[Saved data entries]

--------

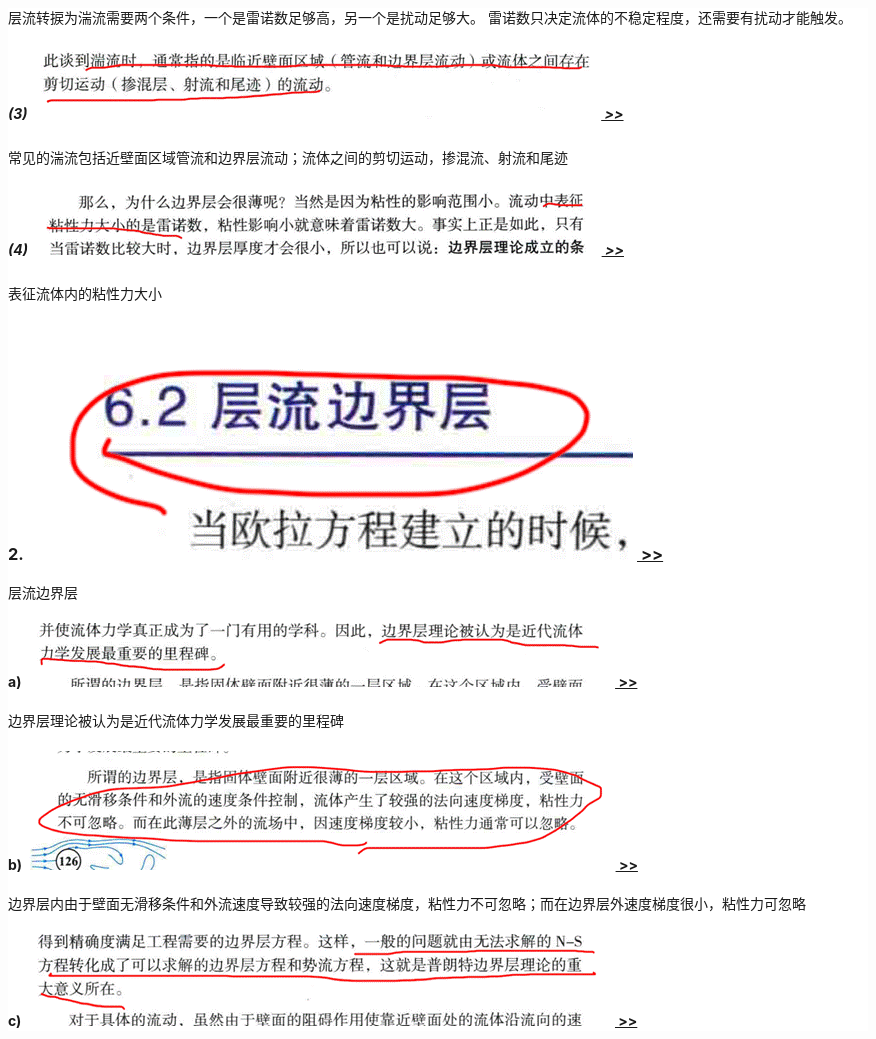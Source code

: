 层流转捩为湍流需要两个条件，一个是雷诺数足够高，另一个是扰动足够大。  雷诺数只决定流体的不稳定程度，还需要有扰动才能触发。

##### (3) ![](https://raw.githubusercontent.com/914191848/notion-import/main/img/image228.gif) [ >>](marginnoteapp://note/5DB25DD7-5D48-44A1-B832-B3D5FDB167DB)

常见的湍流包括近壁面区域管流和边界层流动；流体之间的剪切运动，掺混流、射流和尾迹

##### (4) ![](https://raw.githubusercontent.com/914191848/notion-import/main/img/image229.gif) [ >>](marginnoteapp://note/005C5884-C226-4354-8973-2B770CF90CEC)

表征流体内的粘性力大小

### 2. ![](https://raw.githubusercontent.com/914191848/notion-import/main/img/image230.gif) [ >>](marginnoteapp://note/D895F803-94D0-4D71-B863-7A02902127F0)

层流边界层

#### a) ![](https://raw.githubusercontent.com/914191848/notion-import/main/img/image231.gif) [ >>](marginnoteapp://note/DB437F2F-4720-41B9-A291-34CE3C9FEFAF)

边界层理论被认为是近代流体力学发展最重要的里程碑

#### b) ![](https://raw.githubusercontent.com/914191848/notion-import/main/img/image232.gif) [ >>](marginnoteapp://note/9B0FC84F-4543-473A-9933-725E99788522)

边界层内由于壁面无滑移条件和外流速度导致较强的法向速度梯度，粘性力不可忽略；而在边界层外速度梯度很小，粘性力可忽略

#### c) ![](https://raw.githubusercontent.com/914191848/notion-import/main/img/image233.gif) [ >>](marginnoteapp://note/2AB83C27-EDD4-4CDE-8DAC-7AE251F36753)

--------

- Problem -
Please extract exactly the lines of the data, from the first through the line containing "常见的湍流包括近壁面区域管流和边界层流动；流体之间的剪切运动，掺混流、射流和尾迹", and add no pictures to the copy.

- Your response -
Source code

: 层流转捩为湍流需要两个条件，一个是雷诺数足够高，另一个是扰动足够大。  雷诺数只决定流体的不稳定程度，还需要有扰动才能触发。

##### (3) ![](https://raw.githubusercontent.com/914191848/notion-import/main/img/image228.gif) [ >>](marginnoteapp://note/5DB25DD7-5D48-44A1-B832-B3D5FDB167DB)

常见的湍流包括近壁面区域管流和边界层流动；流体之间的剪切运动，掺混流、射流和尾迹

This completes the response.